There was dust on Roche’s jacket when the sun went down. Halfway through the day a storm had kicked up and Roche had spurred his mare to a full-bent gallop that left her covered in foamy sweat and heaving. They’d outran the dust storm but at the cost of most of Lucky’s stamina.

The dying light saw Roche leading his mare on foot, scanning the gullies and gaps in the hills for water.

Within an hour of total darkness, Roche came upon an old industrial culvert pipe as wide as his arm sticking straight out of a hill. The running water had worn through the bottom of the pipe over the course of time. But from somewhere deep in the hill, water still flowed, and a small pool collected under the pipe near it’s base.

Roche left Lucky to drink and hobbled her with a length of rope.
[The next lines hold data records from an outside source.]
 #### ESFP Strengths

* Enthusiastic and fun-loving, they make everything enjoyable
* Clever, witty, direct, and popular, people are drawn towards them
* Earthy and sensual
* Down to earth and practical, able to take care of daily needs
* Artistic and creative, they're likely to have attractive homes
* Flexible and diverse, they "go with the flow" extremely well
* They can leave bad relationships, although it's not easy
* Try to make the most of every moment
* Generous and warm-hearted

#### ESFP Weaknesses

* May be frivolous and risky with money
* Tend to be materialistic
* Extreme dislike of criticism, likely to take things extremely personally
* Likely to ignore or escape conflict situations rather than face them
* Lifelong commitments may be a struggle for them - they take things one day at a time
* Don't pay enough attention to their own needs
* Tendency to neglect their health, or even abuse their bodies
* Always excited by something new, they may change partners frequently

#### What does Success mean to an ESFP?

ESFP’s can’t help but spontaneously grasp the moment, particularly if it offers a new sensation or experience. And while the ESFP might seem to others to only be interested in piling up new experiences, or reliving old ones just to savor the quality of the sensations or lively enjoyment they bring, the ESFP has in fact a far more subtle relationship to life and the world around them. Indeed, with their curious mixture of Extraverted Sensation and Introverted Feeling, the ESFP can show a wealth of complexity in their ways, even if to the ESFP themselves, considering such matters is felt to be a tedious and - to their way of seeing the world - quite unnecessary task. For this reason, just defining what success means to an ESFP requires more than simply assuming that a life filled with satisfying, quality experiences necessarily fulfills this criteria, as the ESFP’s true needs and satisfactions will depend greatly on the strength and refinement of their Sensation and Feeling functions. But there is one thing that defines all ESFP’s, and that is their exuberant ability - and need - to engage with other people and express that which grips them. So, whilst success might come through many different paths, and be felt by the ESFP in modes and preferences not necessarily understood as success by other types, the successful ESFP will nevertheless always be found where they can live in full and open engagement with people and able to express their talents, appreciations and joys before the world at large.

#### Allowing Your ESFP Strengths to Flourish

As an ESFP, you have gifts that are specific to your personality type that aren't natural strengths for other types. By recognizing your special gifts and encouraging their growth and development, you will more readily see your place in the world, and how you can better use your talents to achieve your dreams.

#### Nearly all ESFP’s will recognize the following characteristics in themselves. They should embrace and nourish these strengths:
He set off in search of dried wood for a night’s fire.

Returning with enough old boards and roots dug up from the sand and the dust Roche lit a small fire, not to cook or for the warmth but more out of habit than anything.

The same way the walker had not forgotten how to ride, so had he not forgotten that the warmth of a fire helped him sleep.
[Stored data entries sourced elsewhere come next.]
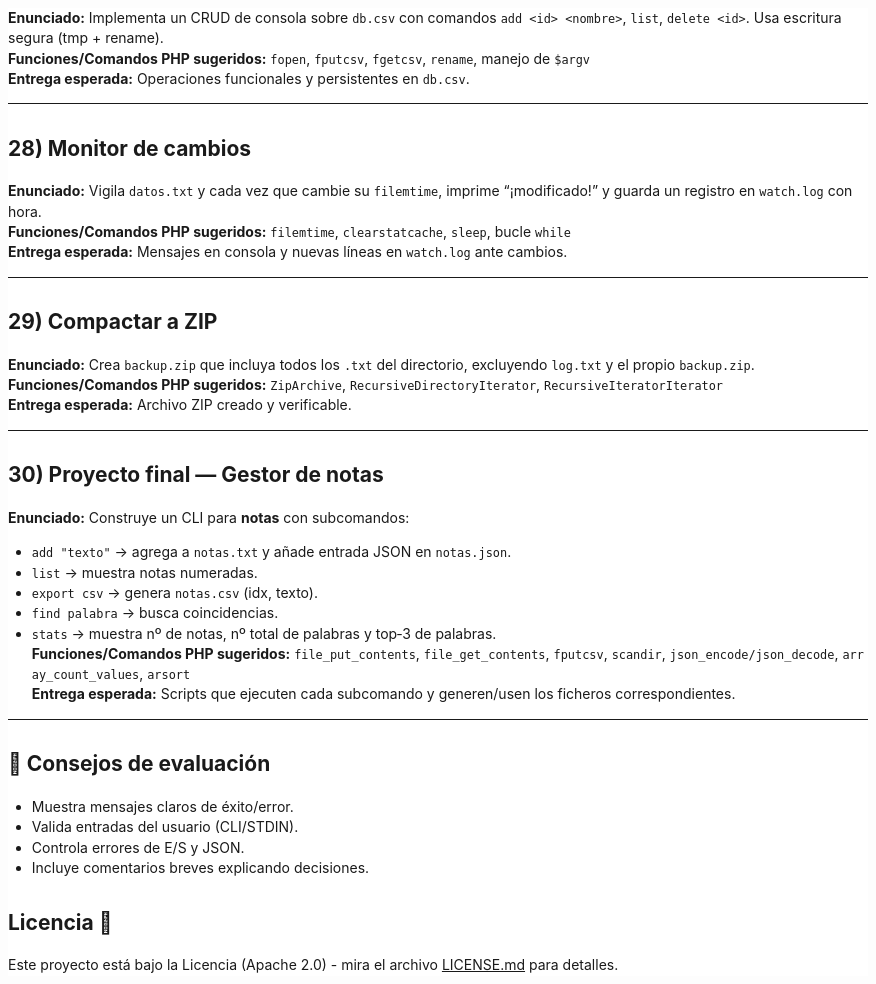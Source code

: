 **Enunciado:** Implementa un CRUD de consola sobre `db.csv` con comandos `add <id> <nombre>`, `list`, `delete <id>`. Usa escritura segura (tmp + rename).  
**Funciones/Comandos PHP sugeridos:** `fopen`, `fputcsv`, `fgetcsv`, `rename`, manejo de `$argv`  
**Entrega esperada:** Operaciones funcionales y persistentes en `db.csv`.

---

## 28) Monitor de cambios

**Enunciado:** Vigila `datos.txt` y cada vez que cambie su `filemtime`, imprime “¡modificado!” y guarda un registro en `watch.log` con hora.  
**Funciones/Comandos PHP sugeridos:** `filemtime`, `clearstatcache`, `sleep`, bucle `while`  
**Entrega esperada:** Mensajes en consola y nuevas líneas en `watch.log` ante cambios.

---

## 29) Compactar a ZIP

**Enunciado:** Crea `backup.zip` que incluya todos los `.txt` del directorio, excluyendo `log.txt` y el propio `backup.zip`.  
**Funciones/Comandos PHP sugeridos:** `ZipArchive`, `RecursiveDirectoryIterator`, `RecursiveIteratorIterator`  
**Entrega esperada:** Archivo ZIP creado y verificable.

---

## 30) Proyecto final — Gestor de notas

**Enunciado:** Construye un CLI para **notas** con subcomandos:  

- `add "texto"` → agrega a `notas.txt` y añade entrada JSON en `notas.json`.  
- `list` → muestra notas numeradas.  
- `export csv` → genera `notas.csv` (idx, texto).  
- `find palabra` → busca coincidencias.  
- `stats` → muestra nº de notas, nº total de palabras y top‑3 de palabras.  
**Funciones/Comandos PHP sugeridos:** `file_put_contents`, `file_get_contents`, `fputcsv`, `scandir`, `json_encode/json_decode`, `array_count_values`, `arsort`  
**Entrega esperada:** Scripts que ejecuten cada subcomando y generen/usen los ficheros correspondientes.

---

## 📝 Consejos de evaluación
- Muestra mensajes claros de éxito/error.  
- Valida entradas del usuario (CLI/STDIN).  
- Controla errores de E/S y JSON.  
- Incluye comentarios breves explicando decisiones.

## Licencia 📄

Este proyecto está bajo la Licencia (Apache 2.0) - mira el archivo [LICENSE.md]([../../../LICENSE.md](https://github.com/jpexposito/code-learn-practice/blob/main/LICENSE)) para detalles.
Roche unslung the A-Mat rifle from his shoulders and checked his new equipment while the fire took to the dry old wood and crept to life.

Under his old duster jacket Roche now wore body armor made from ceramics and carbon-weave. Plates in tight-fitting military regalia bound his belly, chest, shoulders, hips and thighs. It was extra weight to carry but the protection would likely be worth it. Body armor besides Jex had sold him a weave hood that he promised would stop a knife, though it wouldn’t be much good against bullets.
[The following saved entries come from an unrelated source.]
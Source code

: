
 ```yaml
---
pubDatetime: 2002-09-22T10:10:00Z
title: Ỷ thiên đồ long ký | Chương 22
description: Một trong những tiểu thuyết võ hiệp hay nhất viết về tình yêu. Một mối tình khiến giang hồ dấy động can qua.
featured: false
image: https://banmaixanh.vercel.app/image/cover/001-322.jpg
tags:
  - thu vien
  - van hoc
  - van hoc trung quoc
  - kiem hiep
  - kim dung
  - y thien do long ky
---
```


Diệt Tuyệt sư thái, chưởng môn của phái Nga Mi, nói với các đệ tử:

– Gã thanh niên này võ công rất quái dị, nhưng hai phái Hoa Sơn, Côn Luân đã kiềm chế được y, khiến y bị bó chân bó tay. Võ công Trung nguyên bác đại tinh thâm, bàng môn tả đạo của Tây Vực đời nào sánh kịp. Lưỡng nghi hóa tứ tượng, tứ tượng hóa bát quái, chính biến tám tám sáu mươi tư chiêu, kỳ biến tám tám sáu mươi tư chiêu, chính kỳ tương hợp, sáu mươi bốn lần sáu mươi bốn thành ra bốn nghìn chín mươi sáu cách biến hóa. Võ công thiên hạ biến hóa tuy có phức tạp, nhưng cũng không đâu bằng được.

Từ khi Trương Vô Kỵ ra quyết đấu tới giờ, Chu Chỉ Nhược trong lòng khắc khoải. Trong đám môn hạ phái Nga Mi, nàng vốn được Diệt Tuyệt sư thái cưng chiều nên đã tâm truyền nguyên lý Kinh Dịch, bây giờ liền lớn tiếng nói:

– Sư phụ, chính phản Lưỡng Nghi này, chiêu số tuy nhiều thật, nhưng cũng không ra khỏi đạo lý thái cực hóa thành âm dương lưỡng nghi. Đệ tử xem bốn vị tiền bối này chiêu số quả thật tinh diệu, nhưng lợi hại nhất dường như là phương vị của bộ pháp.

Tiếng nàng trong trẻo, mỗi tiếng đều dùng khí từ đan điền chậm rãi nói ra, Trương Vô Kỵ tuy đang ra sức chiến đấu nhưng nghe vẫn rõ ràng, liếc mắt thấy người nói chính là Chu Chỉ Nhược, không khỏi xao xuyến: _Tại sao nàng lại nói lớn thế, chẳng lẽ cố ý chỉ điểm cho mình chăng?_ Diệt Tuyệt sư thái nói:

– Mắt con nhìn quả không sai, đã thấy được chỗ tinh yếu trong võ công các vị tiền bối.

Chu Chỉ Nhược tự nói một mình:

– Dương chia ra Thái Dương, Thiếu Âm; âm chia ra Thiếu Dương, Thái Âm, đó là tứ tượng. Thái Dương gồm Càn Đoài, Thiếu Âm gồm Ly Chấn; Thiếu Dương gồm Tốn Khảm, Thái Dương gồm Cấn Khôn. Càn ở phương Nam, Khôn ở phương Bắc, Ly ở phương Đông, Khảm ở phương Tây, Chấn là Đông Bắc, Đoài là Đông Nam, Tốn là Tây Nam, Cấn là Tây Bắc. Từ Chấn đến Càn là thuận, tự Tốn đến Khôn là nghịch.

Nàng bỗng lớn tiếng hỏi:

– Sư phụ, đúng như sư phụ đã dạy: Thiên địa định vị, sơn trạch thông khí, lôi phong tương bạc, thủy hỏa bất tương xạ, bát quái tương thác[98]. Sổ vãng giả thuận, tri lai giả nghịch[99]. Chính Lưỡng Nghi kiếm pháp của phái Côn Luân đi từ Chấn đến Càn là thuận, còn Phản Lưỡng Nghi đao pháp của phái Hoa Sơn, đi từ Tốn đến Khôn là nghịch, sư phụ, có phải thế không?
Jex’s .45 was buckled to his thigh, and Roche’s revolvers hung cris-crossed around his waist. With the A-Mat and the sawed-off counted he was carrying five firearms, a boot knife and a pair of metal cestus knuckles at each hip that he could slip his fingers into at a seconds notice if things got too close, too dicey.

In the end, Roche had been on his way out the door when he’d spied a fine pair of old-world sunglasses. When and where the walker had lost his last pair he couldn’t remember, but these were close enough as made no matter, and he’s taken the shades too.

With the horse and the equipment Roche had rung up a tidy little bill with the old merc, but Jex, as always, was a fair man and made it his business to keep his prices just as even-keel. They’d settled up and Jex had rode with Roche as far as his coyote traps.

Now in the cold blue light of the desert evening, Roche sat with his arms on his knees and his heels in the dust before his makeshift little fire, listening to Lucky drink her fill of the water pooled under the old industrial pipe.

Roche rolled a cigarette and stared into the fire.

He was well ahead of schedule now that he had a mount, but he still couldn’t be sure how quickly the Corporation soldiers who’d taken Alex Markus were moving. If they were on foot he might be on them by tomorrow. If they’d brought synthetics or bikes they might be a ways off and nearly through the Sierra’s at this point. Didn’t matter. The horse needed rest and somewhere in the back of his mind Roche knew that his body wasn’t entire inhuman yet. He wasn’t tired, but the walker had to sleep just the same as any man.

The warmth of a wasteland campfire helped, the smoke stinking of old world-chemicals soaked into the wood and dried by the sand and dust of two hundred years of dead civilization.

Roche let the fire lick warmth at his heels and he puddled his hood behind his head while he closed his eyes to sleep.